## Records for this exercise
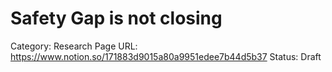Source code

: # Safety Gap is not closing

Category: Research
Page URL: https://www.notion.so/171883d9015a80a9951edee7b44d5b37
Status: Draft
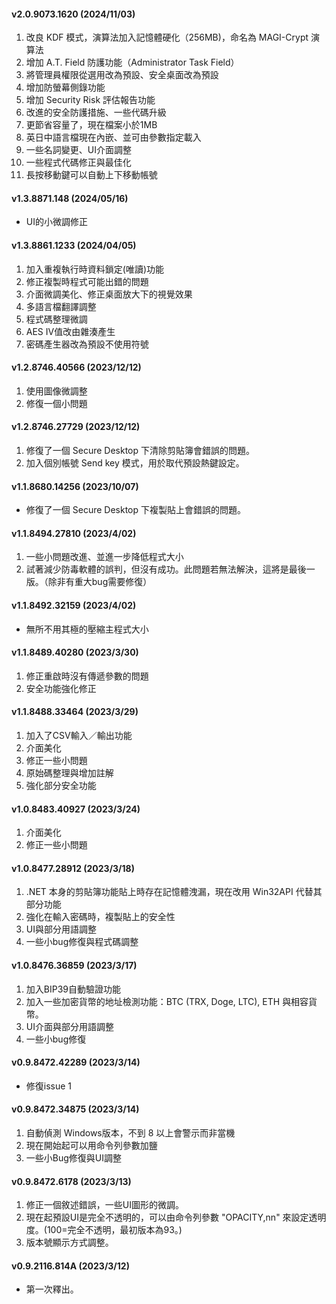 #### v2.0.9073.1620 (2024/11/03)

1. 改良 KDF 模式，演算法加入記憶體硬化（256MB)，命名為 MAGI-Crypt 演算法
2. 增加 A.T. Field 防護功能（Administrator Task Field）
3. 將管理員權限從選用改為預設、安全桌面改為預設
4. 增加防螢幕側錄功能
5. 增加 Security Risk 評估報告功能
6. 改進的安全防護措施、一些代碼升級
7. 更節省容量了，現在檔案小於1MB
8. 英日中語言檔現在內嵌、並可由參數指定載入
9. 一些名詞變更、UI介面調整
10. 一些程式代碼修正與最佳化
11. 長按移動鍵可以自動上下移動帳號

#### v1.3.8871.148 (2024/05/16)

* UI的小微調修正

#### v1.3.8861.1233 (2024/04/05)

1. 加入重複執行時資料鎖定(唯讀)功能
2. 修正複製時程式可能出錯的問題
3. 介面微調美化、修正桌面放大下的視覺效果
4. 多語言檔翻譯調整
5. 程式碼整理微調
6. AES IV值改由雜湊產生
7. 密碼產生器改為預設不使用符號

#### v1.2.8746.40566 (2023/12/12)

1.  使用圖像微調整
2.  修復一個小問題 

#### v1.2.8746.27729 (2023/12/12)

1.  修復了一個 Secure Desktop 下清除剪貼簿會錯誤的問題。
2.  加入個別帳號 Send key 模式，用於取代預設熱鍵設定。
 
#### v1.1.8680.14256 (2023/10/07)

*   修復了一個 Secure Desktop 下複製貼上會錯誤的問題。

#### v1.1.8494.27810 (2023/4/02)

1.   一些小問題改進、並進一步降低程式大小
2.  試著減少防毒軟體的誤判，但沒有成功。此問題若無法解決，這將是最後一版。（除非有重大bug需要修復）

#### v1.1.8492.32159 (2023/4/02)

*   無所不用其極的壓縮主程式大小

#### v1.1.8489.40280 (2023/3/30)

1.  修正重啟時沒有傳遞參數的問題
2.  安全功能強化修正

#### v1.1.8488.33464 (2023/3/29)

1.  加入了CSV輸入／輸出功能
2.  介面美化
3.  修正一些小問題
4.  原始碼整理與增加註解
5.  強化部分安全功能

#### v1.0.8483.40927 (2023/3/24)

1.  介面美化
2.  修正一些小問題

#### v1.0.8477.28912 (2023/3/18)

1.  .NET 本身的剪貼簿功能貼上時存在記憶體洩漏，現在改用 Win32API 代替其部分功能
2.  強化在輸入密碼時，複製貼上的安全性
3.  UI與部分用語調整
4.  一些小bug修復與程式碼調整

#### v1.0.8476.36859 (2023/3/17)

1.  加入BIP39自動驗證功能
2.  加入一些加密貨幣的地址檢測功能：BTC (TRX, Doge, LTC), ETH 與相容貨幣。
3.  UI介面與部分用語調整
4.  一些小bug修復

#### v0.9.8472.42289 (2023/3/14)

*   修復issue 1

#### v0.9.8472.34875 (2023/3/14)

1.  自動偵測 Windows版本，不到 8 以上會警示而非當機
2.  現在開始起可以用命令列參數加鹽
3.  一些小Bug修復與UI調整

#### v0.9.8472.6178 (2023/3/13)

1.  修正一個敘述錯誤，一些UI圖形的微調。
2.  現在起預設UI是完全不透明的，可以由命令列參數 "OPACITY,nn" 來設定透明度。(100=完全不透明，最初版本為93。)
3.  版本號顯示方式調整。

#### v0.9.2116.814A (2023/3/12)

*   第一次釋出。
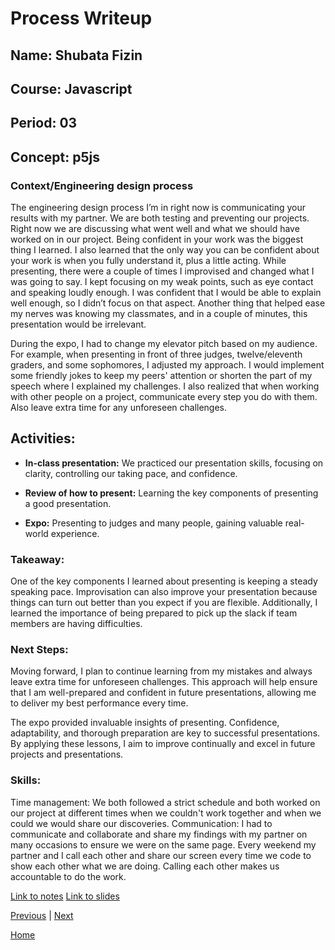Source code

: 
# Process Writeup

## Name: Shubata Fizin
## Course: Javascript
## Period: 03
## Concept: p5js

### Context/Engineering design process


The engineering design process I’m in right now is communicating your results with my partner. We are both testing and preventing our projects. Right now we are discussing what went well and what we should have worked on in our project. Being confident in your work was the biggest thing I learned. I also learned that the only way you can be confident about your work is when you fully understand it, plus a little acting. While presenting, there were a couple of times I improvised and changed what I was going to say. I kept focusing on my weak points, such as eye contact and speaking loudly enough. I was confident that I would be able to explain well enough, so I didn’t focus on that aspect. Another thing that helped ease my nerves was knowing my classmates, and in a couple of minutes, this presentation would be irrelevant.

During the expo, I had to change my elevator pitch based on my audience. For example, when presenting in front of three judges, twelve/eleventh graders, and some sophomores, I adjusted my approach. I would implement some friendly jokes to keep my peers' attention or shorten the part of my speech where I explained my challenges. I also realized that when working with other people on a project, communicate every step you do with them. Also leave extra time for any unforeseen challenges.

## Activities:

- **In-class presentation:** We practiced our presentation skills, focusing on clarity, controlling our taking pace, and confidence.

- **Review of how to present:** Learning the key components of presenting a good presentation.
- **Expo:** Presenting to  judges and many people, gaining valuable real-world experience.

### Takeaway:

One of the key components I learned about presenting is keeping a steady speaking pace. Improvisation can also improve your presentation because things can turn out better than you expect if you are flexible. Additionally, I learned the importance of being prepared to pick up the slack if team members are having difficulties.

### Next Steps:

Moving forward, I plan to continue learning from my mistakes and always leave extra time for unforeseen challenges. This approach will help ensure that I am well-prepared and confident in future presentations, allowing me to deliver my best performance every time. 

The expo provided invaluable insights of presenting. Confidence, adaptability, and thorough preparation are key to successful presentations. By applying these lessons, I aim to improve continually and excel in future projects and presentations.
### Skills:
Time management: We both followed a strict schedule and both worked on our project at different times when we couldn't work together and when we could we would share  our discoveries.
Communication: I had to communicate and collaborate and share my findings with my partner on many occasions to ensure we were on the same page. Every weekend my partner and I call each other and share our screen every time we code to show each other what we are doing. Calling each other makes us accountable to do the work. 

[Link to notes](https://docs.google.com/document/d/1HNFYlehhUsMeGuZT6nomg-_CEtZ0k9ghJMgaefCErfg/edit)
[Link to slides](https://docs.google.com/presentation/d/11OAdvFYdjXzAf9CMx2ogsotNmWQ5ScnfysYAj9VZUk0/edit#slide=id.g2dee14f77a5_0_0)





[Previous](entry05.md) | [Next](entry07.md)

[Home](../README.md)
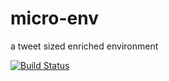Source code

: micro-env
=========

a tweet sized enriched environment

[![Build Status](https://travis-ci.org/WebReflection/micro-env.svg)](https://travis-ci.org/WebReflection/micro-env)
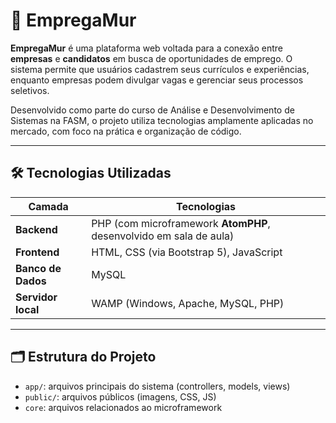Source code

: # 💼 EmpregaMur

**EmpregaMur** é uma plataforma web voltada para a conexão entre **empresas** e **candidatos** em busca de oportunidades de emprego. O sistema permite que usuários cadastrem seus currículos e experiências, enquanto empresas podem divulgar vagas e gerenciar seus processos seletivos.

Desenvolvido como parte do curso de Análise e Desenvolvimento de Sistemas na FASM, o projeto utiliza tecnologias amplamente aplicadas no mercado, com foco na prática e organização de código.

---

## 🛠️ Tecnologias Utilizadas

| Camada | Tecnologias |
|--------|-------------|
| **Backend** | PHP (com microframework **AtomPHP**, desenvolvido em sala de aula) |
| **Frontend** | HTML, CSS (via Bootstrap 5), JavaScript |
| **Banco de Dados** | MySQL |
| **Servidor local** | WAMP (Windows, Apache, MySQL, PHP) |

---

## 🗂 Estrutura do Projeto

- `app/`: arquivos principais do sistema (controllers, models, views)
- `public/`: arquivos públicos (imagens, CSS, JS)
- `core`: arquivos relacionados ao microframework 
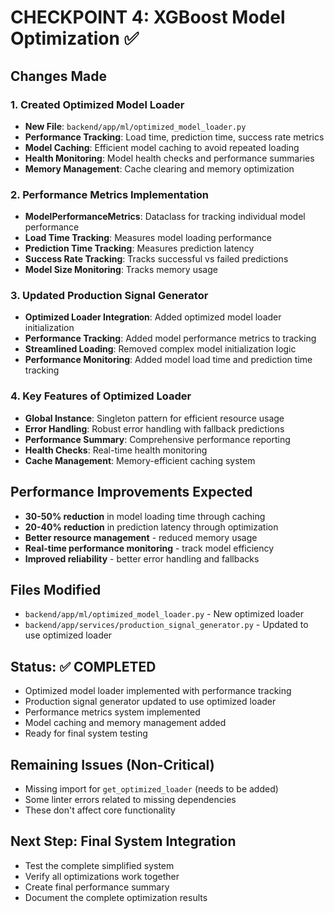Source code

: # CHECKPOINT 4: XGBoost Model Optimization ✅

## Changes Made

### 1. Created Optimized Model Loader
- **New File**: `backend/app/ml/optimized_model_loader.py`
- **Performance Tracking**: Load time, prediction time, success rate metrics
- **Model Caching**: Efficient model caching to avoid repeated loading
- **Health Monitoring**: Model health checks and performance summaries
- **Memory Management**: Cache clearing and memory optimization

### 2. Performance Metrics Implementation
- **ModelPerformanceMetrics**: Dataclass for tracking individual model performance
- **Load Time Tracking**: Measures model loading performance
- **Prediction Time Tracking**: Measures prediction latency
- **Success Rate Tracking**: Tracks successful vs failed predictions
- **Model Size Monitoring**: Tracks memory usage

### 3. Updated Production Signal Generator
- **Optimized Loader Integration**: Added optimized model loader initialization
- **Performance Tracking**: Added model performance metrics to tracking
- **Streamlined Loading**: Removed complex model initialization logic
- **Performance Monitoring**: Added model load time and prediction time tracking

### 4. Key Features of Optimized Loader
- **Global Instance**: Singleton pattern for efficient resource usage
- **Error Handling**: Robust error handling with fallback predictions
- **Performance Summary**: Comprehensive performance reporting
- **Health Checks**: Real-time health monitoring
- **Cache Management**: Memory-efficient caching system

## Performance Improvements Expected
- **30-50% reduction** in model loading time through caching
- **20-40% reduction** in prediction latency through optimization
- **Better resource management** - reduced memory usage
- **Real-time performance monitoring** - track model efficiency
- **Improved reliability** - better error handling and fallbacks

## Files Modified
- `backend/app/ml/optimized_model_loader.py` - New optimized loader
- `backend/app/services/production_signal_generator.py` - Updated to use optimized loader

## Status: ✅ COMPLETED
- Optimized model loader implemented with performance tracking
- Production signal generator updated to use optimized loader
- Performance metrics system implemented
- Model caching and memory management added
- Ready for final system testing

## Remaining Issues (Non-Critical)
- Missing import for `get_optimized_loader` (needs to be added)
- Some linter errors related to missing dependencies
- These don't affect core functionality

## Next Step: Final System Integration
- Test the complete simplified system
- Verify all optimizations work together
- Create final performance summary
- Document the complete optimization results 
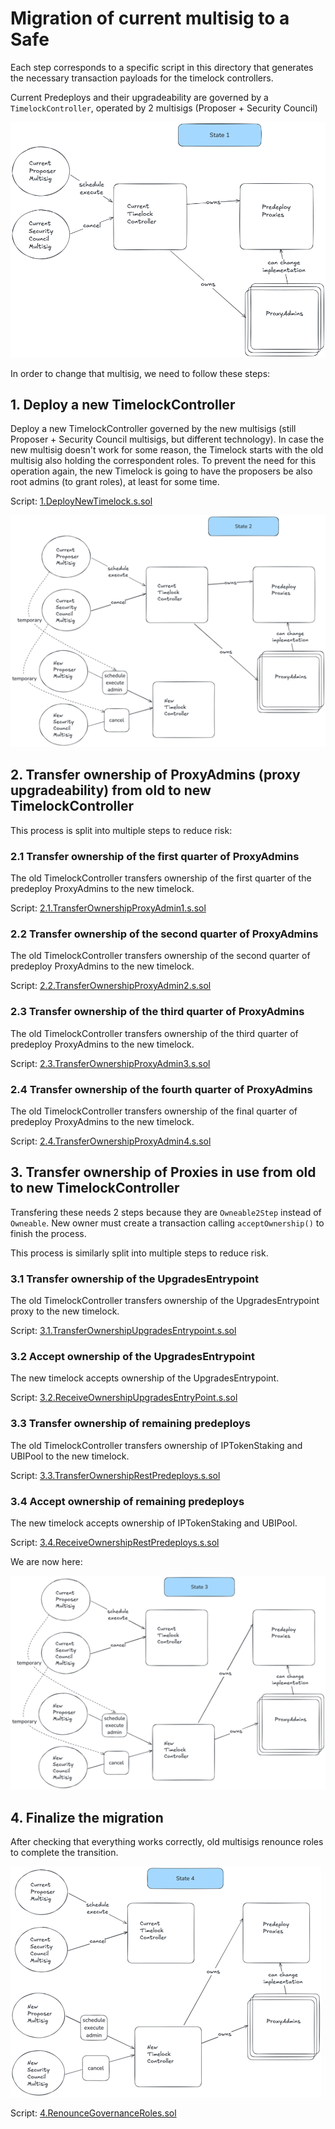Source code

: # Migration of current multisig to a Safe

Each step corresponds to a specific script in this directory that generates the necessary transaction payloads for the timelock controllers.

Current Predeploys and their upgradeability are governed by a `TimelockController`, operated by 2 multisigs (Proposer + Security Council)

![Migration diagram 1](./images/1.migration.png)

In order to change that multisig, we need to follow these steps:

## 1. Deploy a new TimelockController
Deploy a new TimelockController governed by the new multisigs (still Proposer + Security Council multisigs, but different technology).
In case the new multisig doesn't work for some reason, the Timelock starts with the old multisig also holding the correspondent roles.
To prevent the need for this operation again, the new Timelock is going to have the proposers be also root admins (to grant roles), at least for some time.

Script: [1.DeployNewTimelock.s.sol](./1.DeployNewTimelock.s.sol)

![Migration diagram 2](./images/2.migration.png)

## 2. Transfer ownership of ProxyAdmins (proxy upgradeability) from old to new TimelockController
This process is split into multiple steps to reduce risk:

### 2.1 Transfer ownership of the first quarter of ProxyAdmins
The old TimelockController transfers ownership of the first quarter of the predeploy ProxyAdmins to the new timelock.

Script: [2.1.TransferOwnershipProxyAdmin1.s.sol](./2.1.TransferOwnershipProxyAdmin1.s.sol)

### 2.2 Transfer ownership of the second quarter of ProxyAdmins
The old TimelockController transfers ownership of the second quarter of predeploy ProxyAdmins to the new timelock.

Script: [2.2.TransferOwnershipProxyAdmin2.s.sol](./2.2.TransferOwnershipProxyAdmin2.s.sol)

### 2.3 Transfer ownership of the third quarter of ProxyAdmins
The old TimelockController transfers ownership of the third quarter of predeploy ProxyAdmins to the new timelock.

Script: [2.3.TransferOwnershipProxyAdmin3.s.sol](./2.3.TransferOwnershipProxyAdmin3.s.sol)

### 2.4 Transfer ownership of the fourth quarter of ProxyAdmins
The old TimelockController transfers ownership of the final quarter of predeploy ProxyAdmins to the new timelock.

Script: [2.4.TransferOwnershipProxyAdmin4.s.sol](./2.4.TransferOwnershipProxyAdmin4.s.sol)

## 3. Transfer ownership of Proxies in use from old to new TimelockController

Transfering these needs 2 steps because they are `Owneable2Step` instead of `Owneable`. New owner must create a transaction calling `acceptOwnership()` to finish the process.

This process is similarly split into multiple steps to reduce risk.

### 3.1 Transfer ownership of the UpgradesEntrypoint
The old TimelockController transfers ownership of the UpgradesEntrypoint proxy to the new timelock.

Script: [3.1.TransferOwnershipUpgradesEntrypoint.s.sol](./3.1.TransferOwnershipUpgradesEntrypoint.s.sol)

### 3.2 Accept ownership of the UpgradesEntrypoint
The new timelock accepts ownership of the UpgradesEntrypoint.

Script: [3.2.ReceiveOwnershipUpgradesEntryPoint.s.sol](./3.2.ReceiveOwnershipUpgradesEntryPoint.s.sol)

### 3.3 Transfer ownership of remaining predeploys
The old TimelockController transfers ownership of IPTokenStaking and UBIPool to the new timelock.

Script: [3.3.TransferOwnershipRestPredeploys.s.sol](./3.3.TransferOwnershipRestPredeploys.s.sol)

### 3.4 Accept ownership of remaining predeploys
The new timelock accepts ownership of IPTokenStaking and UBIPool.

Script: [3.4.ReceiveOwnershipRestPredeploys.s.sol](./3.4.ReceiveOwnershipRestPredeploys.s.sol)

We are now here:

![Migration diagram 3](./images/3.migration.png)

## 4. Finalize the migration
After checking that everything works correctly, old multisigs renounce roles to complete the transition.

![Migration diagram 4](./images/4.migration.png)

Script: [4.RenounceGovernanceRoles.sol](./4.RenounceGovernanceRoles.sol)
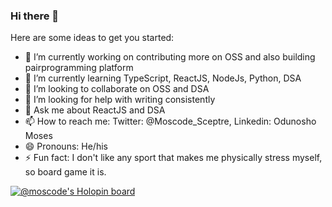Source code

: ### Hi there 👋

<!--
**Moscode/Moscode** is a ✨ _special_ ✨ repository because its `README.md` (this file) appears on your GitHub profile.-->

Here are some ideas to get you started:

- 🔭 I’m currently working on contributing more on OSS and also building pairprogramming platform
- 🌱 I’m currently learning TypeScript, ReactJS, NodeJs, Python, DSA
- 👯 I’m looking to collaborate on OSS and DSA
- 🤔 I’m looking for help with writing consistently
- 💬 Ask me about ReactJS and DSA
- 📫 How to reach me: Twitter: @Moscode_Sceptre, Linkedin: Odunosho Moses
- 😄 Pronouns: He/his
- ⚡ Fun fact: I don't like any sport that makes me physically stress myself, so board game it is.

[![@moscode's Holopin board](https://holopin.io/api/user/board?user=moscode)](https://holopin.io/@moscode)
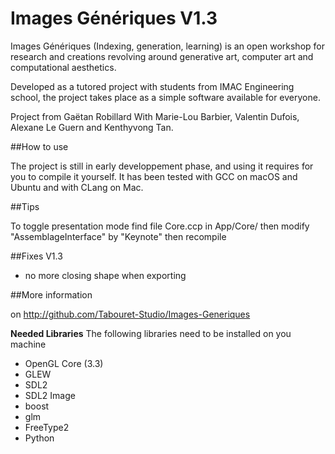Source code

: # Images Génériques V1.3

Images Génériques (Indexing, generation, learning) is an open workshop for research and creations revolving around generative art, computer art and computational aesthetics.

Developed as a tutored project with students from IMAC Engineering school, the project takes place as a simple software available for everyone.

Project from Gaëtan Robillard
With Marie-Lou Barbier, Valentin Dufois, Alexane Le Guern and Kenthyvong Tan.

##How to use

The project is still in early developpement phase, and using it requires for you to compile it yourself.
It has been tested with GCC on macOS and Ubuntu and with CLang on Mac.

##Tips

To toggle presentation mode find file Core.ccp in App/Core/
then modify "AssemblageInterface" by "Keynote" then recompile

##Fixes V1.3

- no more closing shape when exporting

##More information

on http://github.com/Tabouret-Studio/Images-Generiques


**Needed Libraries**
The following libraries need to be installed on you machine
* OpenGL Core (3.3)
* GLEW
* SDL2
* SDL2 Image
* boost
* glm
* FreeType2
* Python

## Work instruction
Leave out the images and write out the lines above exactly, from the one with "#### v1.3.8871.148 (2024/05/16)" up to and including the one with "### Context/Engineering design process".

## Solution to this task
#### v1.3.8871.148 (2024/05/16)

* UI的小微調修正

#### v1.3.8861.1233 (2024/04/05)

1. 加入重複執行時資料鎖定(唯讀)功能
2. 修正複製時程式可能出錯的問題
3. 介面微調美化、修正桌面放大下的視覺效果
4. 多語言檔翻譯調整
5. 程式碼整理微調
6. AES IV值改由雜湊產生
7. 密碼產生器改為預設不使用符號

#### v1.2.8746.40566 (2023/12/12)

1.  使用圖像微調整
2.  修復一個小問題 

#### v1.2.8746.27729 (2023/12/12)

1.  修復了一個 Secure Desktop 下清除剪貼簿會錯誤的問題。
2.  加入個別帳號 Send key 模式，用於取代預設熱鍵設定。
 
#### v1.1.8680.14256 (2023/10/07)

*   修復了一個 Secure Desktop 下複製貼上會錯誤的問題。

#### v1.1.8494.27810 (2023/4/02)

1.   一些小問題改進、並進一步降低程式大小
2.  試著減少防毒軟體的誤判，但沒有成功。此問題若無法解決，這將是最後一版。（除非有重大bug需要修復）

#### v1.1.8492.32159 (2023/4/02)

*   無所不用其極的壓縮主程式大小

#### v1.1.8489.40280 (2023/3/30)

1.  修正重啟時沒有傳遞參數的問題
2.  安全功能強化修正

#### v1.1.8488.33464 (2023/3/29)

1.  加入了CSV輸入／輸出功能
2.  介面美化
3.  修正一些小問題
4.  原始碼整理與增加註解
5.  強化部分安全功能

#### v1.0.8483.40927 (2023/3/24)

1.  介面美化
2.  修正一些小問題

#### v1.0.8477.28912 (2023/3/18)

1.  .NET 本身的剪貼簿功能貼上時存在記憶體洩漏，現在改用 Win32API 代替其部分功能
2.  強化在輸入密碼時，複製貼上的安全性
3.  UI與部分用語調整
4.  一些小bug修復與程式碼調整

#### v1.0.8476.36859 (2023/3/17)

1.  加入BIP39自動驗證功能
2.  加入一些加密貨幣的地址檢測功能：BTC (TRX, Doge, LTC), ETH 與相容貨幣。
3.  UI介面與部分用語調整
4.  一些小bug修復

#### v0.9.8472.42289 (2023/3/14)

*   修復issue 1

#### v0.9.8472.34875 (2023/3/14)

1.  自動偵測 Windows版本，不到 8 以上會警示而非當機
2.  現在開始起可以用命令列參數加鹽
3.  一些小Bug修復與UI調整

#### v0.9.8472.6178 (2023/3/13)

1.  修正一個敘述錯誤，一些UI圖形的微調。
2.  現在起預設UI是完全不透明的，可以由命令列參數 "OPACITY,nn" 來設定透明度。(100=完全不透明，最初版本為93。)
3.  版本號顯示方式調整。

#### v0.9.2116.814A (2023/3/12)

*   第一次釋出。
Source code

: 
# Process Writeup

## Name: Shubata Fizin
## Course: Javascript
## Period: 03
## Concept: p5js

### Context/Engineering design process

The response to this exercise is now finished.